In the listing below, find the line holding "3. **网络层（Network Layer）**" and the line holding "- **UDP**（用户数据". Write out those two lines and all lines between, exactly, and nothing more.

DATASET:
▼
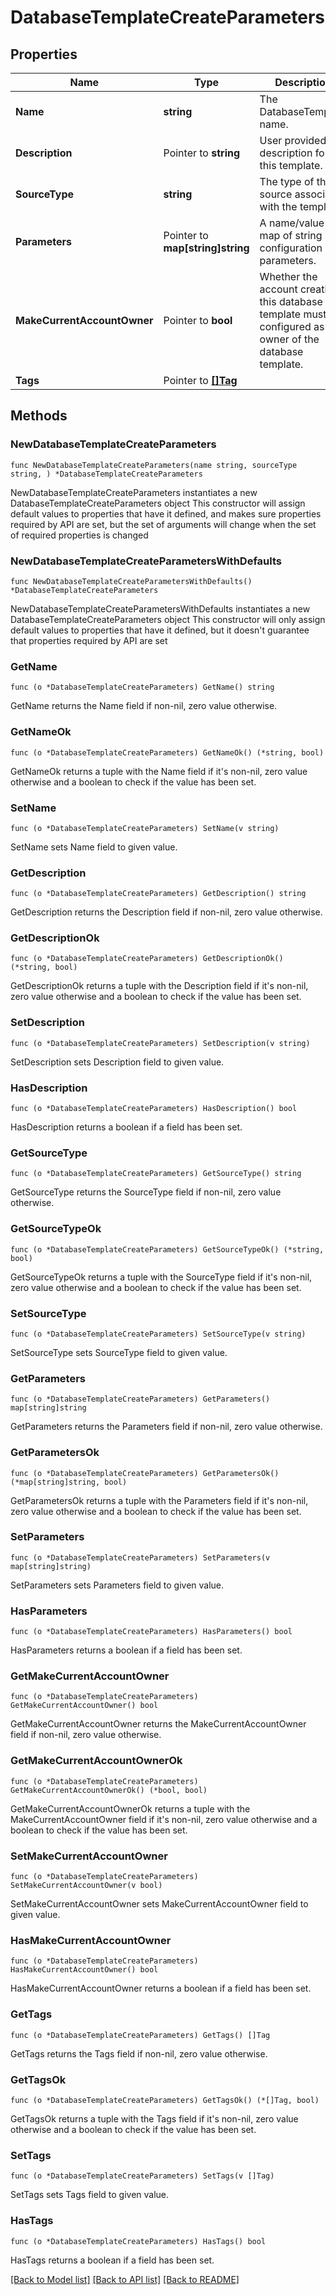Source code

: # DatabaseTemplateCreateParameters

## Properties

Name | Type | Description | Notes
------------ | ------------- | ------------- | -------------
**Name** | **string** | The DatabaseTemplate name. | 
**Description** | Pointer to **string** | User provided description for this template. | [optional] 
**SourceType** | **string** | The type of the source associated with the template. | 
**Parameters** | Pointer to **map[string]string** | A name/value map of string configuration parameters. | [optional] 
**MakeCurrentAccountOwner** | Pointer to **bool** | Whether the account creating this database template must be configured as owner of the database template. | [optional] [default to true]
**Tags** | Pointer to [**[]Tag**](Tag.md) |  | [optional] 

## Methods

### NewDatabaseTemplateCreateParameters

`func NewDatabaseTemplateCreateParameters(name string, sourceType string, ) *DatabaseTemplateCreateParameters`

NewDatabaseTemplateCreateParameters instantiates a new DatabaseTemplateCreateParameters object
This constructor will assign default values to properties that have it defined,
and makes sure properties required by API are set, but the set of arguments
will change when the set of required properties is changed

### NewDatabaseTemplateCreateParametersWithDefaults

`func NewDatabaseTemplateCreateParametersWithDefaults() *DatabaseTemplateCreateParameters`

NewDatabaseTemplateCreateParametersWithDefaults instantiates a new DatabaseTemplateCreateParameters object
This constructor will only assign default values to properties that have it defined,
but it doesn't guarantee that properties required by API are set

### GetName

`func (o *DatabaseTemplateCreateParameters) GetName() string`

GetName returns the Name field if non-nil, zero value otherwise.

### GetNameOk

`func (o *DatabaseTemplateCreateParameters) GetNameOk() (*string, bool)`

GetNameOk returns a tuple with the Name field if it's non-nil, zero value otherwise
and a boolean to check if the value has been set.

### SetName

`func (o *DatabaseTemplateCreateParameters) SetName(v string)`

SetName sets Name field to given value.


### GetDescription

`func (o *DatabaseTemplateCreateParameters) GetDescription() string`

GetDescription returns the Description field if non-nil, zero value otherwise.

### GetDescriptionOk

`func (o *DatabaseTemplateCreateParameters) GetDescriptionOk() (*string, bool)`

GetDescriptionOk returns a tuple with the Description field if it's non-nil, zero value otherwise
and a boolean to check if the value has been set.

### SetDescription

`func (o *DatabaseTemplateCreateParameters) SetDescription(v string)`

SetDescription sets Description field to given value.

### HasDescription

`func (o *DatabaseTemplateCreateParameters) HasDescription() bool`

HasDescription returns a boolean if a field has been set.

### GetSourceType

`func (o *DatabaseTemplateCreateParameters) GetSourceType() string`

GetSourceType returns the SourceType field if non-nil, zero value otherwise.

### GetSourceTypeOk

`func (o *DatabaseTemplateCreateParameters) GetSourceTypeOk() (*string, bool)`

GetSourceTypeOk returns a tuple with the SourceType field if it's non-nil, zero value otherwise
and a boolean to check if the value has been set.

### SetSourceType

`func (o *DatabaseTemplateCreateParameters) SetSourceType(v string)`

SetSourceType sets SourceType field to given value.


### GetParameters

`func (o *DatabaseTemplateCreateParameters) GetParameters() map[string]string`

GetParameters returns the Parameters field if non-nil, zero value otherwise.

### GetParametersOk

`func (o *DatabaseTemplateCreateParameters) GetParametersOk() (*map[string]string, bool)`

GetParametersOk returns a tuple with the Parameters field if it's non-nil, zero value otherwise
and a boolean to check if the value has been set.

### SetParameters

`func (o *DatabaseTemplateCreateParameters) SetParameters(v map[string]string)`

SetParameters sets Parameters field to given value.

### HasParameters

`func (o *DatabaseTemplateCreateParameters) HasParameters() bool`

HasParameters returns a boolean if a field has been set.

### GetMakeCurrentAccountOwner

`func (o *DatabaseTemplateCreateParameters) GetMakeCurrentAccountOwner() bool`

GetMakeCurrentAccountOwner returns the MakeCurrentAccountOwner field if non-nil, zero value otherwise.

### GetMakeCurrentAccountOwnerOk

`func (o *DatabaseTemplateCreateParameters) GetMakeCurrentAccountOwnerOk() (*bool, bool)`

GetMakeCurrentAccountOwnerOk returns a tuple with the MakeCurrentAccountOwner field if it's non-nil, zero value otherwise
and a boolean to check if the value has been set.

### SetMakeCurrentAccountOwner

`func (o *DatabaseTemplateCreateParameters) SetMakeCurrentAccountOwner(v bool)`

SetMakeCurrentAccountOwner sets MakeCurrentAccountOwner field to given value.

### HasMakeCurrentAccountOwner

`func (o *DatabaseTemplateCreateParameters) HasMakeCurrentAccountOwner() bool`

HasMakeCurrentAccountOwner returns a boolean if a field has been set.

### GetTags

`func (o *DatabaseTemplateCreateParameters) GetTags() []Tag`

GetTags returns the Tags field if non-nil, zero value otherwise.

### GetTagsOk

`func (o *DatabaseTemplateCreateParameters) GetTagsOk() (*[]Tag, bool)`

GetTagsOk returns a tuple with the Tags field if it's non-nil, zero value otherwise
and a boolean to check if the value has been set.

### SetTags

`func (o *DatabaseTemplateCreateParameters) SetTags(v []Tag)`

SetTags sets Tags field to given value.

### HasTags

`func (o *DatabaseTemplateCreateParameters) HasTags() bool`

HasTags returns a boolean if a field has been set.


[[Back to Model list]](../README.md#documentation-for-models) [[Back to API list]](../README.md#documentation-for-api-endpoints) [[Back to README]](../README.md)


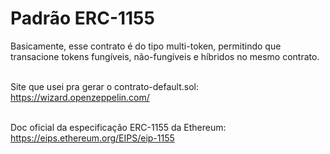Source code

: # Padrão ERC-1155

Basicamente, esse contrato é do tipo multi-token, permitindo que transacione tokens fungíveis, não-fungíveis e híbridos no mesmo contrato. <br/><br/>

Site que usei pra gerar o contrato-default.sol: https://wizard.openzeppelin.com/<br/><br/>

Doc oficial da especificação ERC-1155 da Ethereum: https://eips.ethereum.org/EIPS/eip-1155

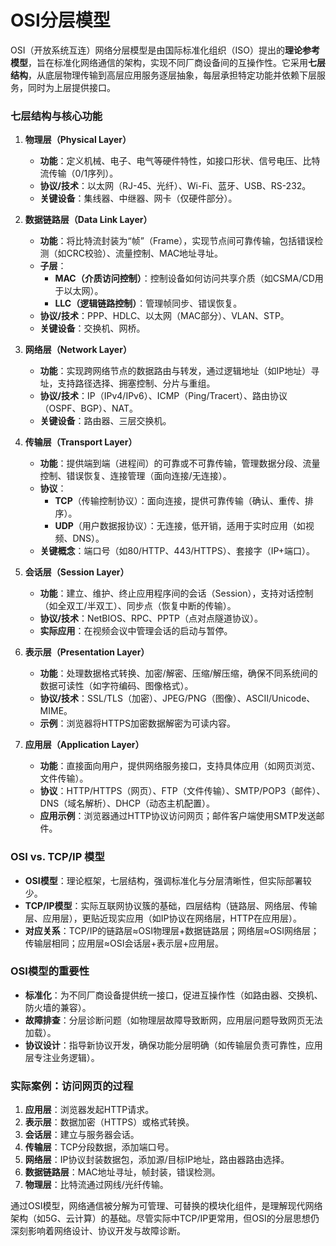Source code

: # OSI分层模型

OSI（开放系统互连）网络分层模型是由国际标准化组织（ISO）提出的**理论参考模型**，旨在标准化网络通信的架构，实现不同厂商设备间的互操作性。它采用**七层结构**，从底层物理传输到高层应用服务逐层抽象，每层承担特定功能并依赖下层服务，同时为上层提供接口。

### **七层结构与核心功能**
1. **物理层（Physical Layer）**
    - **功能**：定义机械、电子、电气等硬件特性，如接口形状、信号电压、比特流传输（0/1序列）。
    - **协议/技术**：以太网（RJ-45、光纤）、Wi-Fi、蓝牙、USB、RS-232。
    - **关键设备**：集线器、中继器、网卡（仅硬件部分）。

2. **数据链路层（Data Link Layer）**
    - **功能**：将比特流封装为“帧”（Frame），实现节点间可靠传输，包括错误检测（如CRC校验）、流量控制、MAC地址寻址。
    - **子层**：
        - **MAC（介质访问控制）**：控制设备如何访问共享介质（如CSMA/CD用于以太网）。
        - **LLC（逻辑链路控制）**：管理帧同步、错误恢复。
    - **协议/技术**：PPP、HDLC、以太网（MAC部分）、VLAN、STP。
    - **关键设备**：交换机、网桥。

3. **网络层（Network Layer）**
    - **功能**：实现跨网络节点的数据路由与转发，通过逻辑地址（如IP地址）寻址，支持路径选择、拥塞控制、分片与重组。
    - **协议/技术**：IP（IPv4/IPv6）、ICMP（Ping/Tracert）、路由协议（OSPF、BGP）、NAT。
    - **关键设备**：路由器、三层交换机。

4. **传输层（Transport Layer）**
    - **功能**：提供端到端（进程间）的可靠或不可靠传输，管理数据分段、流量控制、错误恢复、连接管理（面向连接/无连接）。
    - **协议**：
        - **TCP**（传输控制协议）：面向连接，提供可靠传输（确认、重传、排序）。
        - **UDP**（用户数据报协议）：无连接，低开销，适用于实时应用（如视频、DNS）。
    - **关键概念**：端口号（如80/HTTP、443/HTTPS）、套接字（IP+端口）。

5. **会话层（Session Layer）**
    - **功能**：建立、维护、终止应用程序间的会话（Session），支持对话控制（如全双工/半双工）、同步点（恢复中断的传输）。
    - **协议/技术**：NetBIOS、RPC、PPTP（点对点隧道协议）。
    - **实际应用**：在视频会议中管理会话的启动与暂停。

6. **表示层（Presentation Layer）**
    - **功能**：处理数据格式转换、加密/解密、压缩/解压缩，确保不同系统间的数据可读性（如字符编码、图像格式）。
    - **协议/技术**：SSL/TLS（加密）、JPEG/PNG（图像）、ASCII/Unicode、MIME。
    - **示例**：浏览器将HTTPS加密数据解密为可读内容。

7. **应用层（Application Layer）**
    - **功能**：直接面向用户，提供网络服务接口，支持具体应用（如网页浏览、文件传输）。
    - **协议**：HTTP/HTTPS（网页）、FTP（文件传输）、SMTP/POP3（邮件）、DNS（域名解析）、DHCP（动态主机配置）。
    - **应用示例**：浏览器通过HTTP协议访问网页；邮件客户端使用SMTP发送邮件。

### **OSI vs. TCP/IP 模型**
- **OSI模型**：理论框架，七层结构，强调标准化与分层清晰性，但实际部署较少。
- **TCP/IP模型**：实际互联网协议簇的基础，四层结构（链路层、网络层、传输层、应用层），更贴近现实应用（如IP协议在网络层，HTTP在应用层）。
- **对应关系**：TCP/IP的链路层≈OSI物理层+数据链路层；网络层≈OSI网络层；传输层相同；应用层≈OSI会话层+表示层+应用层。

### **OSI模型的重要性**
- **标准化**：为不同厂商设备提供统一接口，促进互操作性（如路由器、交换机、防火墙的兼容）。
- **故障排查**：分层诊断问题（如物理层故障导致断网，应用层问题导致网页无法加载）。
- **协议设计**：指导新协议开发，确保功能分层明确（如传输层负责可靠性，应用层专注业务逻辑）。

### **实际案例：访问网页的过程**
1. **应用层**：浏览器发起HTTP请求。
2. **表示层**：数据加密（HTTPS）或格式转换。
3. **会话层**：建立与服务器会话。
4. **传输层**：TCP分段数据，添加端口号。
5. **网络层**：IP协议封装数据包，添加源/目标IP地址，路由器路由选择。
6. **数据链路层**：MAC地址寻址，帧封装，错误检测。
7. **物理层**：比特流通过网线/光纤传输。

通过OSI模型，网络通信被分解为可管理、可替换的模块化组件，是理解现代网络架构（如5G、云计算）的基础。尽管实际中TCP/IP更常用，但OSI的分层思想仍深刻影响着网络设计、协议开发与故障诊断。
▲
OUTPUT OF THE EXERCISE:
3. **网络层（Network Layer）**
    - **功能**：实现跨网络节点的数据路由与转发，通过逻辑地址（如IP地址）寻址，支持路径选择、拥塞控制、分片与重组。
    - **协议/技术**：IP（IPv4/IPv6）、ICMP（Ping/Tracert）、路由协议（OSPF、BGP）、NAT。
    - **关键设备**：路由器、三层交换机。

4. **传输层（Transport Layer）**
    - **功能**：提供端到端（进程间）的可靠或不可靠传输，管理数据分段、流量控制、错误恢复、连接管理（面向连接/无连接）。
    - **协议**：
        - **TCP**（传输控制协议）：面向连接，提供可靠传输（确认、重传、排序）。
        - **UDP**（用户数据报协议）：无连接，低开销，适用于实时应用（如视频、DNS）。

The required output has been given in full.